====== LISTED ENTRIES

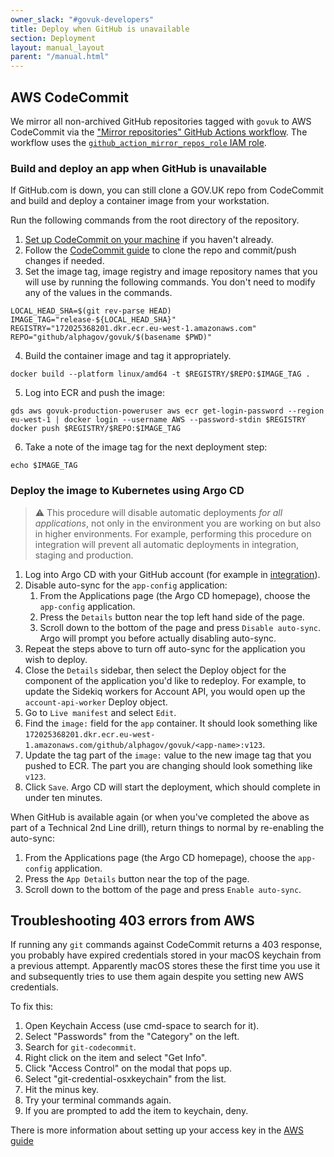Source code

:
 ```yaml
---
owner_slack: "#govuk-developers"
title: Deploy when GitHub is unavailable
section: Deployment
layout: manual_layout
parent: "/manual.html"
---
```


## AWS CodeCommit

We mirror all non-archived GitHub repositories tagged with `govuk` to AWS CodeCommit via the ["Mirror repositories" GitHub Actions workflow](https://github.com/alphagov/govuk-infrastructure/blob/main/.github/workflows/mirror-repos.yml). The workflow uses the [`github_action_mirror_repos_role` IAM role](https://github.com/alphagov/govuk-infrastructure/blob/main/terraform/deployments/github/mirror.tf).

### Build and deploy an app when GitHub is unavailable

If GitHub.com is down, you can still clone a GOV.UK repo from CodeCommit and
build and deploy a container image from your workstation.

Run the following commands from the root directory of the repository.

1. [Set up CodeCommit on your machine](/manual/howto-checkout-and-commit-to-codecommit.html#install-dependencies-and-set-up-local-environment) if you haven't already.
2. Follow the [CodeCommit guide](/manual/howto-checkout-and-commit-to-codecommit.html#quick-reference-guide) to clone the repo and commit/push changes if needed.
3. Set the image tag, image registry and image repository names that you will use by running the following commands. You don't need to modify any of the values in the commands.

```
LOCAL_HEAD_SHA=$(git rev-parse HEAD)
IMAGE_TAG="release-${LOCAL_HEAD_SHA}"
REGISTRY="172025368201.dkr.ecr.eu-west-1.amazonaws.com"
REPO="github/alphagov/govuk/$(basename $PWD)"
```

4. Build the container image and tag it appropriately.

```
docker build --platform linux/amd64 -t $REGISTRY/$REPO:$IMAGE_TAG .
```

5. Log into ECR and push the image:

```
gds aws govuk-production-poweruser aws ecr get-login-password --region eu-west-1 | docker login --username AWS --password-stdin $REGISTRY
docker push $REGISTRY/$REPO:$IMAGE_TAG
```

6. Take a note of the image tag for the next deployment step:

```
echo $IMAGE_TAG
```

### Deploy the image to Kubernetes using Argo CD

> ⚠️ This procedure will disable automatic deployments *for all applications*, not only in the environment you are working on but also in higher environments. For example, performing this procedure on integration will prevent all automatic deployments in integration, staging and production.

1. Log into Argo CD with your GitHub account (for example in [integration](https://argo.eks.integration.govuk.digital/)).
1. Disable auto-sync for the `app-config` application:
    1. From the Applications page (the Argo CD homepage), choose the `app-config` application.
    1. Press the `Details` button near the top left hand side of the page.
    1. Scroll down to the bottom of the page and press `Disable auto-sync`. Argo will prompt you before actually disabling auto-sync.
1. Repeat the steps above to turn off auto-sync for the application you wish to deploy.
1. Close the `Details` sidebar, then select the Deploy object for the component of the application you'd like to redeploy. For example, to update the Sidekiq workers for Account API, you would open up the `account-api-worker` Deploy object.
1. Go to `Live manifest` and select `Edit`.
1. Find the `image:` field for the `app` container. It should look something like `172025368201.dkr.ecr.eu-west-1.amazonaws.com/github/alphagov/govuk/<app-name>:v123`.
1. Update the tag part of the `image:` value to the new image tag that you pushed to ECR. The part you are changing should look something like `v123`.
1. Click `Save`. Argo CD will start the deployment, which should complete in under ten minutes.

When GitHub is available again (or when you've completed the above as part of a Technical 2nd Line drill), return things to normal by re-enabling the auto-sync:

  1. From the Applications page (the Argo CD homepage), choose the `app-config` application.
  1. Press the `App Details` button near the top of the page.
  1. Scroll down to the bottom of the page and press `Enable auto-sync`.

## Troubleshooting 403 errors from AWS

If running any `git` commands against CodeCommit returns a 403 response, you probably
have expired credentials stored in your macOS keychain from a previous attempt.
Apparently macOS stores these the first time you use it and subsequently tries
to use them again despite you setting new AWS credentials.

To fix this:

1. Open Keychain Access (use cmd-space to search for it).
1. Select "Passwords" from the "Category" on the left.
1. Search for `git-codecommit`.
1. Right click on the item and select "Get Info".
1. Click "Access Control" on the modal that pops up.
1. Select "git-credential-osxkeychain" from the list.
1. Hit the minus key.
1. Try your terminal commands again.
1. If you are prompted to add the item to keychain, deny.

There is more information about setting up your access key in the [AWS guide](https://docs.aws.amazon.com/codecommit/latest/userguide/setting-up-https-unixes.html)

============

**ACTIVITY**
If a line in the records above includes the string "config", copy it.

**COMPLETED EXERCISE**
1. Disable auto-sync for the `app-config` application:
    1. From the Applications page (the Argo CD homepage), choose the `app-config` application.
  1. From the Applications page (the Argo CD homepage), choose the `app-config` application.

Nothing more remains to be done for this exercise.